Day: April 16, 2012

Then She Found Me

Turns out that Then She Found Me, a movie I had never heard of and found in a cheap bin and bought for the actors involved, is the first movie directed by /The/ Helen Hunt.

But she is also the main character too. Obviously she can’t completely escape the starlight, just yet.

hunt brod
“Quit staring at me with those dead eyes, you church bitch!” I think thats the quote there. Might be confusing it with something else.

Helen Hunt is getting married! Yay! She is in her late 30s, but is finally getting hitched to Matthew Broderick, a fellow elementary school teacher. She has no idea who her biological parents are and was adopted herself into a Jewish household, so for all intensive purposes, she is Jewish. She also really wants a baby before its too late, and really really doesn’t want to adopt herself.

Well ten months later, she is still not pregnant and it is looking rather grim. So Broderick does what every insecure man does and leaves her, not wanting that life. He also just quits his job, thinking it’d be weird teaching a class right next to hers. Ya think? So she goes to live with her brother (Ben Shenkman) where she also gets some strange news.

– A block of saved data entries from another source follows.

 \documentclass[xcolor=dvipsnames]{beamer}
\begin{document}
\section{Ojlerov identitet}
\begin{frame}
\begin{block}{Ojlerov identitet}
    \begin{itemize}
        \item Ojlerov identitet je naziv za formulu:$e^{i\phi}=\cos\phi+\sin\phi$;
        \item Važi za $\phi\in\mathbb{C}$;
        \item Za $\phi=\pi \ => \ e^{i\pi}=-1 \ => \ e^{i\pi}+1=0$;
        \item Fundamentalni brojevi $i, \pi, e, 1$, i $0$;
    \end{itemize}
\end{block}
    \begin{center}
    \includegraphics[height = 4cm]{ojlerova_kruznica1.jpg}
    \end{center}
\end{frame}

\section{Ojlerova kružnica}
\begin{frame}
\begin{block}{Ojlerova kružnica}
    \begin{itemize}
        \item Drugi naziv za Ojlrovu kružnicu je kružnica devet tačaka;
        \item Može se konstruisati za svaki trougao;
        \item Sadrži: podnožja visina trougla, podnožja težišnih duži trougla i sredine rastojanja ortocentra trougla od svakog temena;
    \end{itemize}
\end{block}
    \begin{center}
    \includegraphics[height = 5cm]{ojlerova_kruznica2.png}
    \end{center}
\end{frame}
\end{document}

Her mother (Bette Midler) has found her and wants to meet. (I am 85% sure that is the reason of the title!).

Turns out she is a local celebrity who does a talk show early in the day that Hunt has never heard of. Midler want to reconnect with her lost daughter and make up for all the years lost, despite the fact that she is now an almost forty year old woman. Who, if you forgot, is going biological clock crazy and really wanting that kid. It also so happens that she meets Colin Firth, a single dad with two kid, who is not socially awkward, but britishly honest, I guess.

Oh, and when Broderick broke up with her, she had sex with him before he left, and guess what. Got pregnant. But now she wants nothing to do with Matthew who left over that very reason, and might be in love with Colin. Dramaaa.

Ffuck
Colin also has a filthy fucking mouth in this movie.

More stuff happens, but that is end of the movie spoilers. I assure you it has to do with love and babies though. And maybe even her mother!

The movie is clearly very dramatic, and at points I loved it, and other points I hated it. Generally that fluctuated with whether or not Colin Firth was on the screen. His character was awesome, and the mom was annoyingly not. The dialogue also went back and forth between awesome and horrible, this time across all actors.

Despite partially interesting plot, it also gave me you know, boring plot. I guess that was the major problem with this movie. Back and forth between interesting and boring. Probably just like real life. Too real if you ask me.

2 out of 4.

Leap Year

Leap Year has been a very popular topic this year, 2012. A lot more popular than it was the last three years at least.

I like that a lot of different pop culture things seem to be trying to say Leap Day more now, to refer to it like an actual holiday, instead of making the rest of the year participate.

I personally hated the synopsis of the movie when I first heard about it, and kept putting it off. But I have been on an Amy Adams spree lately so might as well watch it now.

Threeway
I heard there might be a three way involved.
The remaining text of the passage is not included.